Oct. 26, 2011 – 11:06 p.m.

Lawmakers Skeptical of NASA’s Plan for Commercial Spaceflight

It is still too early to tell whether President Obama’s plan to rely on a nascent commercial-spaceflight sector to carry astronauts into orbit will succeed. But one thing is clear: Private companies that design spacecraft need government funding.

Whether that funding can be sustained, especially in the current fiscal climate, is another open question. Lawmakers in both parties, particularly House members, are skeptical that commercial carriers will be able to operate without relying on the government for much of their revenue.

“NASA seemingly takes the position of ‘build it and they will come,’ ” House Science and Technology Chairman Ralph M. Hall, R-Texas, said Wednesday during an oversight hearing. “From my perspective, the business case is not very compelling.”

Fellow Texan Eddie Bernice Johnson, a Democrat, said that in view of the push to reduce discretionary spending, “I’ve got to be convinced that the benefits of NASA’s commercial-crew proposal outweigh the costs before I can be comfortable supporting it.”

Obama set the U.S. spaceflight program on a new course last year by proposing that manned spaceflights to low Earth orbit, including those to the International Space Station, be outsourced to commercial carriers.

Part of the administration’s calculation was that companies could leverage government investment to expand the private market for their services — much as federal mail contracts spurred development of the airline industry — and eventually reduce the overall cost to the government.

But it’s unknown whether that scenario is viable, both because of the cost of operating a spacecraft and because commercial-sector companies have not fully developed their own spacecraft.

John Elbon, a Boeing Co. executive, told the panel that his company is counting on government contracts for its commercial manned-spaceflight effort.

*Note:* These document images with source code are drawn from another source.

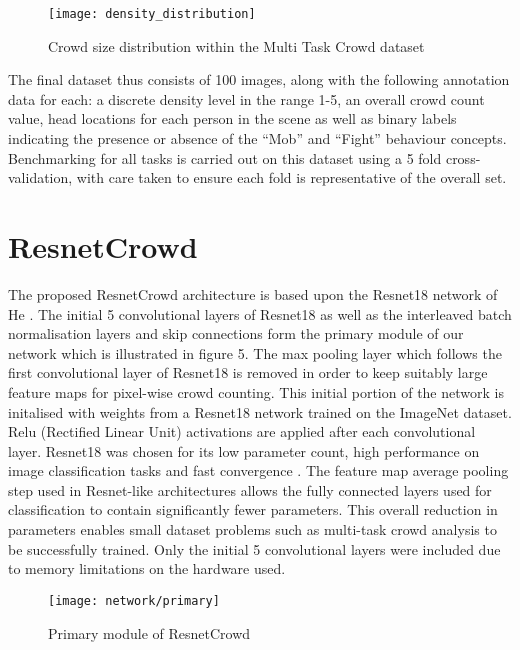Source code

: \documentclass[10pt,twocolumn,letterpaper]{article}
\begin{document}
\begin{figure}[h!]
	\centering
	\texttt{[image: density\_distribution]}
	\caption{Crowd size distribution within the Multi Task Crowd dataset}
    \label{density_distribution}
\end{figure}







The final dataset thus consists of 100 images, along with the following annotation data for each: a discrete density level in the range 1-5, an overall crowd count value, head locations for each person in the scene as well as binary labels indicating the presence or absence of the ``Mob'' and ``Fight'' behaviour concepts. Benchmarking for all tasks is carried out on this dataset using a 5 fold cross-validation, with care taken to ensure each fold is representative of the overall set.


\section{ResnetCrowd}
The proposed ResnetCrowd architecture is based upon the Resnet18 network of He \etal \cite{he2016deep}. The initial 5 convolutional layers of Resnet18 as well as the interleaved batch normalisation \cite{ioffe2015batch} layers and skip connections form the primary module of our network which is illustrated in figure 5. The max pooling layer which follows the first convolutional layer of Resnet18 is removed in order to keep suitably large feature maps for pixel-wise crowd counting.  This initial portion of the network is initalised with weights from a Resnet18 network trained on the ImageNet dataset. Relu (Rectified Linear Unit) activations are applied after each convolutional layer. Resnet18 was chosen for its low parameter count, high performance on image classification tasks and fast convergence \cite{he2016deep}. The feature map average pooling step used in Resnet-like architectures allows the fully connected layers used for classification to contain significantly fewer parameters. This overall reduction in parameters enables small dataset problems such as multi-task crowd analysis to be successfully trained. Only the initial 5 convolutional layers were included due to memory limitations on the hardware used.

\begin{figure}[h!]
	\centering
	\texttt{[image: network/primary]}
	\label{bla}
    \caption{Primary module of ResnetCrowd}
\end{figure}
\end{document}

Where NASA issues are concerned, the relationship between Congress and the Obama administration has been tense since the president made his proposal. Obama did not help matters by proposing more money in his fiscal 2012 budget request for commercial-crew efforts than lawmakers authorized last year (PL 111-267) and less for NASA’s development of its own rocket and capsule for spaceflight beyond Earth’s orbit.

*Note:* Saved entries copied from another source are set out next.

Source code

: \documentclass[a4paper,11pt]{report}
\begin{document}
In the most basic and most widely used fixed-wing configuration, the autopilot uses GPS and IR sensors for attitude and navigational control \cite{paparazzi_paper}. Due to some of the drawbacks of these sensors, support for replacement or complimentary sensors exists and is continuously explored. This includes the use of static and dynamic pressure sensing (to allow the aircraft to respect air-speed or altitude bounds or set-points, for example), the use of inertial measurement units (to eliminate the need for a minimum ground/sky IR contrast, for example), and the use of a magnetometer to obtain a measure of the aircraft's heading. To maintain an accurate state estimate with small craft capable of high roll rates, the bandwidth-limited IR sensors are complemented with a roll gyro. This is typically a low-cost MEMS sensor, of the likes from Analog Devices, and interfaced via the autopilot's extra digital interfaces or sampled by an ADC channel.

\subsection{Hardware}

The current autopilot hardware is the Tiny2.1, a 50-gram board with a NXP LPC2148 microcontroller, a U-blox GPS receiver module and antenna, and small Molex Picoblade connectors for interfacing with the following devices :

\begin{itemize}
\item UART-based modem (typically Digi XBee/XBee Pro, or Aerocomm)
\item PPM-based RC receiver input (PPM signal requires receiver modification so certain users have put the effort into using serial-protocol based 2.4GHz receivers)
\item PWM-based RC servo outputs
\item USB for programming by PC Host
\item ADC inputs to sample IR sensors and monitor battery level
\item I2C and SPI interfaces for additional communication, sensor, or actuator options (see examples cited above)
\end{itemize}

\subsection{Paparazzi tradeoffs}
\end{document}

Obama recommended $850 million to support the development of commercial human spaceflight, compared with the $500 million in the authorization law.

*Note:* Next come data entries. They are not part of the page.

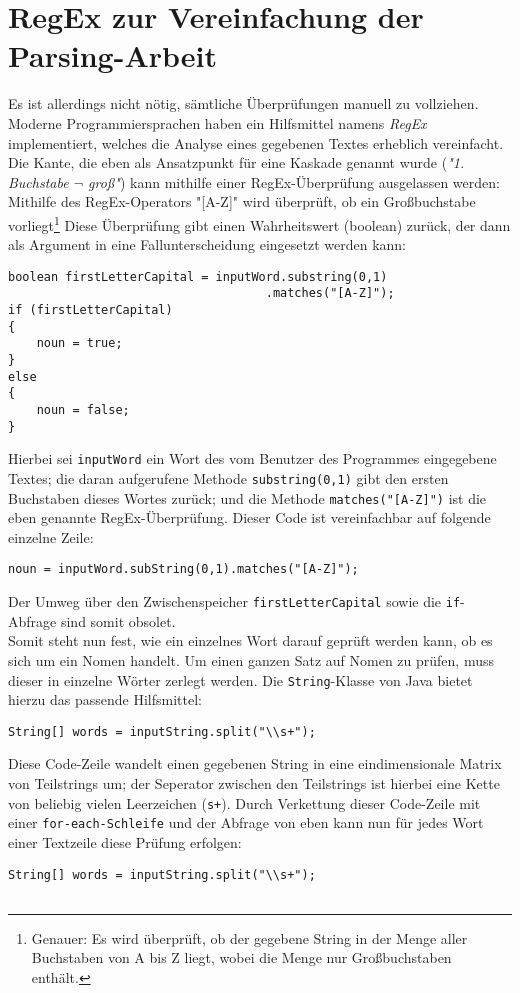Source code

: \documentclass[12pt,twoside]{article}
\theoremstyle{plain}
\theoremstyle{definition}
\theoremstyle{remark}
\begin{document}
{\section{RegEx zur Vereinfachung der Parsing-Arbeit}
\label{sec:regex}
Es ist allerdings nicht nötig, sämtliche Überprüfungen manuell zu vollziehen. Moderne Programmiersprachen haben ein Hilfsmittel namens \textit{RegEx} implementiert, welches die Analyse eines gegebenen Textes erheblich vereinfacht.
Die Kante, die eben als Ansatzpunkt für eine Kaskade genannt wurde (\textit{"1. Buchstabe $\lnot$ groß"}) kann mithilfe einer RegEx-Überprüfung ausgelassen werden: Mithilfe des RegEx-Operators "[A-Z]" wird überprüft, ob ein Großbuchstabe vorliegt\footnote{Genauer: Es wird überprüft, ob der gegebene String in der Menge aller Buchstaben von A bis Z liegt, wobei die Menge nur Großbuchstaben enthält.}
Diese Überprüfung gibt einen Wahrheitswert (boolean) zurück, der dann als Argument in eine Fallunterscheidung eingesetzt werden kann:
\begin{lstlisting}
boolean firstLetterCapital = inputWord.substring(0,1)
									.matches("[A-Z]");
if (firstLetterCapital)
{
	noun = true;
}
else
{
	noun = false;
}
\end{lstlisting}
Hierbei sei \texttt{inputWord} ein Wort des vom Benutzer des Programmes eingegebene Textes; die daran aufgerufene Methode \texttt{substring(0,1)} gibt den ersten Buchstaben dieses Wortes zurück; und die Methode \texttt{matches("[A-Z]")} ist die eben genannte RegEx-Überprüfung.
Dieser Code ist vereinfachbar auf folgende einzelne Zeile:
\begin{lstlisting}
noun = inputWord.subString(0,1).matches("[A-Z]");
\end{lstlisting}
Der Umweg über den Zwischenspeicher \texttt{firstLetterCapital} sowie die \texttt{if}-Abfrage sind somit obsolet.\\
Somit steht nun fest, wie ein einzelnes Wort darauf geprüft werden kann, ob es sich um ein Nomen handelt.
Um einen ganzen Satz auf Nomen zu prüfen, muss dieser in einzelne Wörter zerlegt werden.
Die \texttt{String}-Klasse von Java bietet hierzu das passende Hilfsmittel:
\begin{lstlisting}
String[] words = inputString.split("\\s+");
\end{lstlisting}
Diese Code-Zeile wandelt einen gegebenen String in eine eindimensionale Matrix von Teilstrings um; der Seperator zwischen den Teilstrings ist hierbei eine Kette von beliebig vielen Leerzeichen (\texttt{s+}).
Durch Verkettung dieser Code-Zeile mit einer \texttt{for-each-Schleife} und der Abfrage von eben kann nun für jedes Wort einer Textzeile diese Prüfung erfolgen:
\begin{lstlisting}
String[] words = inputString.split("\\s+");


\end{lstlisting}}
\end{document}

The Senate version of the fiscal 2012 appropriations bill for the agency (S 1572) would allocate $500 million, while the House version (HR 2596) includes $312 million.

William Gerstenmaier, NASA’s associate administrator for space operations, told the House committee in his prepared testimony that the administration’s budget envisions that commercial carriers could begin ferrying astronauts to the space station “in the 2016 time frame.” But, he added, with a $500 million fiscal 2012 funding level, that timetable would slip until at least 2017.

With its shuttle fleet retired, NASA now relies on Russia’s space program to fly astronauts to the space station.